Thursday, January 29, 2009

Watching: The Day of the Jackal

It took me a while to warm up to this movie. The biggest problem is that it begins with the least competent attempted homicide since Double Indemnity. Some disaffected French army guys, pissed off about Charles de Gaulle's capitulation in Algiers, stand along a wide boulevard in Paris and open fire as his motorcade whizzes by at 50 miles 80 kilometres an hour. Of course, they miss. Then the narrator says, "As if by a miracle, neither [de Gaulle] nor anyone else was hurt."

Wha? A miracle? Did these beauzeaus really think they were likely to hit de Gaulle with any of their shots, let alone kill him? Why didn't they roll something out into the road to stop, or at least slow down, his car? Then again, it's just like French soldiers to fail to stop an enemy from advancing past their defenses without even noticing they were there.

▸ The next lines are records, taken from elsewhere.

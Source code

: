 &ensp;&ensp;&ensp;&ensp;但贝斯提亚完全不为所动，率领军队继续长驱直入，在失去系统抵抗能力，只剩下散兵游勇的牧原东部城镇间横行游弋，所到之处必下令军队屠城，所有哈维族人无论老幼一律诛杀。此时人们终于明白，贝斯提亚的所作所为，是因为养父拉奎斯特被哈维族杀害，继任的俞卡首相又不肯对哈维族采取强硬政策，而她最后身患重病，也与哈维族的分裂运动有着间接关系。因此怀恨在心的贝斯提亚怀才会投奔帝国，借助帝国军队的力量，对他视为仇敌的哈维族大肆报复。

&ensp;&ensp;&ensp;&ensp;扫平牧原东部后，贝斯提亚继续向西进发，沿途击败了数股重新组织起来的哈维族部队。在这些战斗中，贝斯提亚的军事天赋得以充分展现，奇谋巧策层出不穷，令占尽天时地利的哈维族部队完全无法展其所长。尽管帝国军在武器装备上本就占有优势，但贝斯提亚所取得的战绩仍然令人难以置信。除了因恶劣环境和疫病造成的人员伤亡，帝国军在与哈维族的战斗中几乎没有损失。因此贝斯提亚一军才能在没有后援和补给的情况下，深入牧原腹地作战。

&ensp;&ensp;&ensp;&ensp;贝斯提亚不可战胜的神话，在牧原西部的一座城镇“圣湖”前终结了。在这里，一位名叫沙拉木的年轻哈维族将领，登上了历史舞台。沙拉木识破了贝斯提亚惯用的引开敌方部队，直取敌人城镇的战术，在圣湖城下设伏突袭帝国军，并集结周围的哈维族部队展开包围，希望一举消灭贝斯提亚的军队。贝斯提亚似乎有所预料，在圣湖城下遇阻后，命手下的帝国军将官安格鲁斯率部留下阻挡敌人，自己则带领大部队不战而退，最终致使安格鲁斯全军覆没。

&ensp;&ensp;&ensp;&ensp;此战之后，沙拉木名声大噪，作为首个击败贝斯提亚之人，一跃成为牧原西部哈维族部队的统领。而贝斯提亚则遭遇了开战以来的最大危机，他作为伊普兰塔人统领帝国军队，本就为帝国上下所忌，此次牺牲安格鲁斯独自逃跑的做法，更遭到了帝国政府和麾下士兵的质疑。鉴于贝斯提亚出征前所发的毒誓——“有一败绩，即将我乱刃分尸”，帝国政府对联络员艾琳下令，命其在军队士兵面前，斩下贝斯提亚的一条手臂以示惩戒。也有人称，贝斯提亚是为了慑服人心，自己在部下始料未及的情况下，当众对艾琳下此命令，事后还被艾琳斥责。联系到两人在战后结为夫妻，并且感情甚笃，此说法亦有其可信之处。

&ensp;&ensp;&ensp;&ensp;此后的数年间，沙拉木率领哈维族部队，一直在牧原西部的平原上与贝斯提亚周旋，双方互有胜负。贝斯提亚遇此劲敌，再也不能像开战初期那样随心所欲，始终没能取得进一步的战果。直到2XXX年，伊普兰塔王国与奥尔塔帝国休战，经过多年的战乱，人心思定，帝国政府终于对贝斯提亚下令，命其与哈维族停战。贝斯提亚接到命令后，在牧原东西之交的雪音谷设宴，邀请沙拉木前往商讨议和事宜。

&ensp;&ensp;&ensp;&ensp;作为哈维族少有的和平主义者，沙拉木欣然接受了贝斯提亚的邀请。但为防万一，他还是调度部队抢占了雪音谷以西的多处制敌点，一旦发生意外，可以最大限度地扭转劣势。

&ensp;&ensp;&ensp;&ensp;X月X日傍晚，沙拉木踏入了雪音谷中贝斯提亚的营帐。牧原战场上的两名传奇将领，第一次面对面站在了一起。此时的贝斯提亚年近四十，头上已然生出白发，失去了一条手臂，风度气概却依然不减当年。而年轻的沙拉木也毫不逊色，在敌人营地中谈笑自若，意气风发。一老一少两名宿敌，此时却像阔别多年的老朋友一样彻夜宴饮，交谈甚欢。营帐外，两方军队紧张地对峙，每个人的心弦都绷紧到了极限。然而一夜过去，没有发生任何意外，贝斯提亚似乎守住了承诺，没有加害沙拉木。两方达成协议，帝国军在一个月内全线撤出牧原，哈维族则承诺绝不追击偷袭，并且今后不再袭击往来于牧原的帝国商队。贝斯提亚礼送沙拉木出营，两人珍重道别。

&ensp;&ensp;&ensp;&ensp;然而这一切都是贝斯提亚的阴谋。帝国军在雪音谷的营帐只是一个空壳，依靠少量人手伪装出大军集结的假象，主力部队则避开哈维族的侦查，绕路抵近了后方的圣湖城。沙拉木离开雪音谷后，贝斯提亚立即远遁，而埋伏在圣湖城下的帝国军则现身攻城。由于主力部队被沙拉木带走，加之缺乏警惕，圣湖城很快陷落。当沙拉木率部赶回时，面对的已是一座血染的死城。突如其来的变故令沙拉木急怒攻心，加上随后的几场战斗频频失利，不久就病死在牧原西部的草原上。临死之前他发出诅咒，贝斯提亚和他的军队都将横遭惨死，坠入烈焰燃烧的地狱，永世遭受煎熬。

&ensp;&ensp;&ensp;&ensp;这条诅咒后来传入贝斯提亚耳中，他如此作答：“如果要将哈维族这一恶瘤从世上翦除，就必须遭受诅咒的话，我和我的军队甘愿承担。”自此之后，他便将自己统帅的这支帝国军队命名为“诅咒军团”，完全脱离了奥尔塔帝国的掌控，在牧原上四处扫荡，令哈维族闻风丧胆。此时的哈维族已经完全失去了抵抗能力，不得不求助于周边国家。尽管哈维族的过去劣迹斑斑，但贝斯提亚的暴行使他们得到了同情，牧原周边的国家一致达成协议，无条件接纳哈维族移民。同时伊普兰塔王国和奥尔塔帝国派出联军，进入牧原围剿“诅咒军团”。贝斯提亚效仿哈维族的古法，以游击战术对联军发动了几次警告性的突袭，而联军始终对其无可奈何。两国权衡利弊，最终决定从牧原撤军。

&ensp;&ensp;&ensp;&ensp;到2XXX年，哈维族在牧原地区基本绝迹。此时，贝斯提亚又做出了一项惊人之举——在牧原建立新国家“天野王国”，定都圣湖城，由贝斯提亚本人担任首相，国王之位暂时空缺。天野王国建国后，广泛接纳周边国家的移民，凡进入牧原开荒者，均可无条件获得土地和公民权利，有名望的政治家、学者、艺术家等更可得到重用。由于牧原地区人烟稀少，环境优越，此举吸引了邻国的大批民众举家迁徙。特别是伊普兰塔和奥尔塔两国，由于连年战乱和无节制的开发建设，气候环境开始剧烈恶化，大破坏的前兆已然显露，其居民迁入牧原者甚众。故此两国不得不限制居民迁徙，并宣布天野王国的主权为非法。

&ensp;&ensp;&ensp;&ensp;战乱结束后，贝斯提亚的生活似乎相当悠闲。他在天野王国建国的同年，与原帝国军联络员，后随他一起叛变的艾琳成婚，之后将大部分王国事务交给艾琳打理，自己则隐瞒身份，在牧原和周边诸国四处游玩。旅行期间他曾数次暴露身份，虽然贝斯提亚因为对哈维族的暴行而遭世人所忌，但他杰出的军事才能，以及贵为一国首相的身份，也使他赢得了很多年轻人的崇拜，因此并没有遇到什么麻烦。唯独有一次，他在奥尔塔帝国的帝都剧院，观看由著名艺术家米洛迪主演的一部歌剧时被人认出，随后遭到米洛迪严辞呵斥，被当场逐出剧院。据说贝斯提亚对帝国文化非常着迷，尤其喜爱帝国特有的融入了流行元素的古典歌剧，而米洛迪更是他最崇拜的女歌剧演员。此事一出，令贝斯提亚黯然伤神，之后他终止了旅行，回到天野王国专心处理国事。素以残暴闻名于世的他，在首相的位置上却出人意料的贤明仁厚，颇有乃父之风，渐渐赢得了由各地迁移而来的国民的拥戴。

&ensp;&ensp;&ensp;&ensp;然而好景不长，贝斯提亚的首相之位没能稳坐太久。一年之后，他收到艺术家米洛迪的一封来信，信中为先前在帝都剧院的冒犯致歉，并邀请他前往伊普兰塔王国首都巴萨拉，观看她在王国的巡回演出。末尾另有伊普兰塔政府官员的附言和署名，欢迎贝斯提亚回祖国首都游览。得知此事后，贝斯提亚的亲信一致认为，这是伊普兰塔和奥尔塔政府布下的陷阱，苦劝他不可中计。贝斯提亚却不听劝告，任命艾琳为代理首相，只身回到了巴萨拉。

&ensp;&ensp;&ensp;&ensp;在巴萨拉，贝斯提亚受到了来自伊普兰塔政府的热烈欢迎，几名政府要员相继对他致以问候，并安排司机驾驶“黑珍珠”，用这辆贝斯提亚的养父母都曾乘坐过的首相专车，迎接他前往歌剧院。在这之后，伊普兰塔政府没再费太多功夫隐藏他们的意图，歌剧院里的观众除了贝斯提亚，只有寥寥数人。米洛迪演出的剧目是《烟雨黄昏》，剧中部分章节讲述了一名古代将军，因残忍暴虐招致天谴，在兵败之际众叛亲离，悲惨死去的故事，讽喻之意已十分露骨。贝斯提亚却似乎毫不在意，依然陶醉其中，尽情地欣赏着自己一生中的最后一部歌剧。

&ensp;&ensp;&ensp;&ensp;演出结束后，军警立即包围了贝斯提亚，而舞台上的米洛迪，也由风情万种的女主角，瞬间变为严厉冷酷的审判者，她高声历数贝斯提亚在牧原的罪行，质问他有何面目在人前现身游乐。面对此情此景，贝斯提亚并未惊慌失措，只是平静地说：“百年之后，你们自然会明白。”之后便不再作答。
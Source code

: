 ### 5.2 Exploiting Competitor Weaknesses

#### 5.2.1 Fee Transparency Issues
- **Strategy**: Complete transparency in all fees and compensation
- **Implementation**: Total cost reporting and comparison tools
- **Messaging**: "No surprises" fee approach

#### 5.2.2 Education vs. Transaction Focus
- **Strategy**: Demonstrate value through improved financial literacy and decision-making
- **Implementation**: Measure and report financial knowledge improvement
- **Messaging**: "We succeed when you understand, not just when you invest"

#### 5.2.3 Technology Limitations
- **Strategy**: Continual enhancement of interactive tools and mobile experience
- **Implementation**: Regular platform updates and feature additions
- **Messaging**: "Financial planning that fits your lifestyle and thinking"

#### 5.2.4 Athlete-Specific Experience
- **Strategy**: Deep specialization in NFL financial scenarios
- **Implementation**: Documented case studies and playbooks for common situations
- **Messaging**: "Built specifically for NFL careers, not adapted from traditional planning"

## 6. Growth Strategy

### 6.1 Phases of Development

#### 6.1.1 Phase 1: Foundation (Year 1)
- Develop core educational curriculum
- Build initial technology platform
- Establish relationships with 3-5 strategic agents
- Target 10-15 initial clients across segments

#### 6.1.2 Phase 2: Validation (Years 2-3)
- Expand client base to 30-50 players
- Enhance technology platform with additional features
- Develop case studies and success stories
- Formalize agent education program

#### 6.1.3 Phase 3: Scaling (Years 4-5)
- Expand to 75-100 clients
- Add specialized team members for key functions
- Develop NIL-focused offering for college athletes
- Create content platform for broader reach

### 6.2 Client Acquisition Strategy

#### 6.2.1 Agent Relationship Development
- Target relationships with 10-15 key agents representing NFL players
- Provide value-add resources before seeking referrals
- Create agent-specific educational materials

Well, guess what? It turns out to be less a dramatic failure of the movie than yet another tactical error by French forces. The whole scene was, basically, historically accurate:

Une:
While the OAS did exist as described in the novel, and the film opens with a remarkably accurate re-enactment of the Jean-Marie Bastien-Thiry-led attempt on President De Gaulle's life, the remaining plot is fiction.
Deux:
The group set themselves up in the Paris suburb of Petit-Clamart on 22 August 1962. De Gaulle's car, an unarmored Citroën DS, and nearby shops were raked with machine gun fire, but de Gaulle, along with his wife and entourage, were able to escape without injury. After the attempt, some fourteen bullet holes were found in the president's vehicle, with another twenty striking the nearby Café Trianon, and an additional one-hundred-eighty-seven found on the pavement. This event was fictionalized in the 1971 book and 1973 film The Day of the Jackal.
With enemies like these, who needs friends?